Differentiable Image Compression via KAN-Driven Dynamic Quantization (model and dataset)

Citation Author(s):: 天翼刘 (兰州大学)
Submitted by:: TianYi Liu
Last updated:: Wed, 02/12/2025 - 07:15
DOI:: 10.21227/jrxa-rq63

140 views

Categories:

Artificial Intelligence

Keywords:

KAN

ACCESS DATASET CITE

Abstract

The rapid evolution of visual data demands compression technologies that balance theoretical expressiveness with practical deployment constraints. Current learning-based approaches face dual challenges: non-differentiable quantization operations that hinder end-to-end optimization, and rigid architectural components limiting adaptability to diverse content characteristics. This paper introduces a novel neural compression framework that integrates principles from Kolmogorov-Arnold Networks (KANs) with dynamic quantization mechanisms. Our threefold contribution addresses these limitations through: (1) A spline-enhanced hybrid architecture combining KAN's adaptive nonlinearities with convolutional feature extraction, theoretically grounded in function decomposition theory; (2) A trainable quantization process employing content-dependent step sizes with bounded gradient approximation errors; (3) An autonomous rate control system that dynamically balances distortion and entropy constraints. Extensive evaluations demonstrate the framework's superiority in rate-distortion performance compared to state-of-the-art codecs, particularly in preserving high-frequency components critical for perceptual quality. Practical implementations reveal robust performance across standard benchmarks and emerging multimedia formats. Beyond immediate compression applications, this work establishes foundational insights for developing explainable neural codecs, suggesting promising extensions to video and volumetric data compression through adaptive basis function learning.

Instructions:

The dataset utilized in this study is the well-known Kodak dataset (commonly referred to as Kodak24 or kodim). This dataset contains 24 high-quality, uncompressed true-color (RGB) images with a resolution of 768×512 pixels, widely used as a benchmark in the image compression and quality evaluation community. Each file is stored in the PNG format, preserving the original image fidelity. The Kodak dataset provides a diverse range of image content, including landscapes, portraits, and indoor scenes, enabling a comprehensive evaluation of compression algorithms across various visual contexts.

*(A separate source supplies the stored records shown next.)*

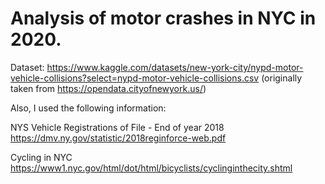 # Analysis of motor crashes in NYC in 2020.



Dataset:
https://www.kaggle.com/datasets/new-york-city/nypd-motor-vehicle-collisions?select=nypd-motor-vehicle-collisions.csv (originally taken from https://opendata.cityofnewyork.us/)

Also, I used the following information:

NYS Vehicle Registrations of File - End of year 2018  https://dmv.ny.gov/statistic/2018reginforce-web.pdf

Cycling in NYC https://www1.nyc.gov/html/dot/html/bicyclists/cyclinginthecity.shtml
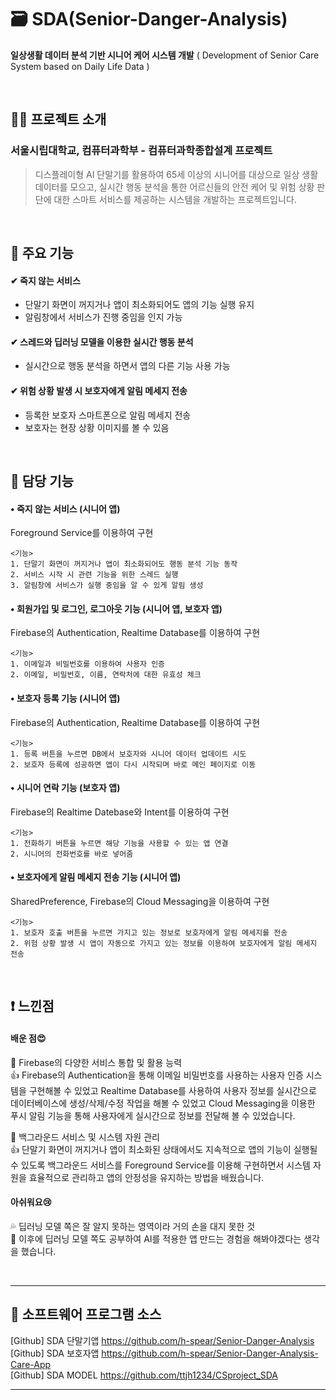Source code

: # 🗃 SDA(Senior-Danger-Analysis)

**일상생활 데이터 분석 기반 시니어 케어 시스템 개발**
( Development of Senior Care System based on Daily Life Data )

</br>

## 👨‍💻 프로젝트 소개

### 서울시립대학교, 컴퓨터과학부 - 컴퓨터과학종합설계 프로젝트

> 디스플레이형 AI 단말기를 활용하여 65세 이상의 시니어를 대상으로 일상 생활 데이터를 모으고, 실시간 행동 분석을 통한 어르신들의 안전 케어 및 위험 상황 판단에 대한 스마트 서비스를 제공하는 시스템을 개발하는 프로젝트입니다.

</br>

## 📌 주요 기능
#### ✔ 죽지 않는 서비스
- 단말기 화면이 꺼지거나 앱이 최소화되어도 앱의 기능 실행 유지
- 알림창에서 서비스가 진행 중임을 인지 가능
#### ✔ 스레드와 딥러닝 모델을 이용한 실시간 행동 분석
- 실시간으로 행동 분석을 하면서 앱의 다른 기능 사용 가능
#### ✔ 위험 상황 발생 시 보호자에게 알림 메세지 전송
- 등록한 보호자 스마트폰으로 알림 메세지 전송
- 보호자는 현장 상황 이미지를 볼 수 있음

</br>

## 📲 담당 기능
#### • 죽지 않는 서비스 (시니어 앱)
Foreground Service를 이용하여 구현

    <기능>
    1. 단말기 화면이 꺼지거나 앱이 최소화되어도 행동 분석 기능 동작
    2. 서비스 시작 시 관련 기능을 위한 스레드 실행
    3. 알림창에 서비스가 실행 중임을 알 수 있게 알림 생성

#### • 회원가입 및 로그인, 로그아웃 기능 (시니어 앱, 보호자 앱) 
Firebase의 Authentication, Realtime Database를 이용하여 구현

    <기능>
    1. 이메일과 비밀번호를 이용하여 사용자 인증
    2. 이메일, 비밀번호, 이름, 연락처에 대한 유효성 체크

#### • 보호자 등록 기능 (시니어 앱) 
Firebase의 Authentication, Realtime Database를 이용하여 구현

    <기능>
    1. 등록 버튼을 누르면 DB에서 보호자와 시니어 데이터 업데이트 시도
    2. 보호자 등록에 성공하면 앱이 다시 시작되며 바로 메인 페이지로 이동

#### • 시니어 연락 기능 (보호자 앱)
Firebase의 Realtime Datebase와 Intent를 이용하여 구현

    <기능>
    1. 전화하기 버튼을 누르면 해당 기능을 사용할 수 있는 앱 연결
    2. 시니어의 전화번호를 바로 넣어줌

#### • 보호자에게 알림 메세지 전송 기능 (시니어 앱) 
SharedPreference, Firebase의 Cloud Messaging을 이용하여 구현

    <기능>
    1. 보호자 호출 버튼을 누르면 가지고 있는 정보로 보호자에게 알림 메세지를 전송
    2. 위험 상황 발생 시 앱이 자동으로 가지고 있는 정보를 이용하여 보호자에게 알림 메세지 전송

</br>

## ❗ 느낀점
#### 배운 점😍
🎇 Firebase의 다양한 서비스 통합 및 활용 능력   
👍 Firebase의 Authentication을 통해 이메일 비밀번호를 사용하는 사용자 인증 시스템을 구현해볼 수 있었고 Realtime Database를 사용하여 사용자 정보를 실시간으로 데이터베이스에 생성/삭제/수정 작업을 해볼 수 있었고 Cloud Messaging을 이용한 푸시 알림 기능을 통해 사용자에게 실시간으로 정보를 전달해 볼 수 있었습니다.

🎇 백그라운드 서비스 및 시스템 자원 관리   
👍 단말기 화면이 꺼지거나 앱이 최소화된 상태에서도 지속적으로 앱의 기능이 실행될 수 있도록 백그라운드 서비스를 Foreground Service를 이용해 구현하면서 시스템 자원을 효율적으로 관리하고 앱의 안정성을 유지하는 방법을 배웠습니다.

#### 아쉬워요😢
💦 딥러닝 모델 쪽은 잘 알지 못하는 영역이라 거의 손을 대지 못한 것   
🚩 이후에 딥러닝 모델 쪽도 공부하여 AI를 적용한 앱 만드는 경험을 해봐야겠다는 생각을 했습니다.

</br>

---

## 💾 소프트웨어 프로그램 소스

[Github] SDA 단말기앱 https://github.com/h-spear/Senior-Danger-Analysis  
[Github] SDA 보호자앱 https://github.com/h-spear/Senior-Danger-Analysis-Care-App  
[Github] SDA MODEL https://github.com/ttjh1234/CSproject_SDA

---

In addition to the evaluation dataset, our work includes a complete set of training logs, meticulously recorded during the model training process. These logs include detailed epoch-level and batch-level records of loss values, gradient information, and other key metrics that can aid in the analysis, reproducibility, and future optimization efforts. The logs serve as a valuable resource for researchers to understand the behavior of the model during training and can also support insights into convergence trends.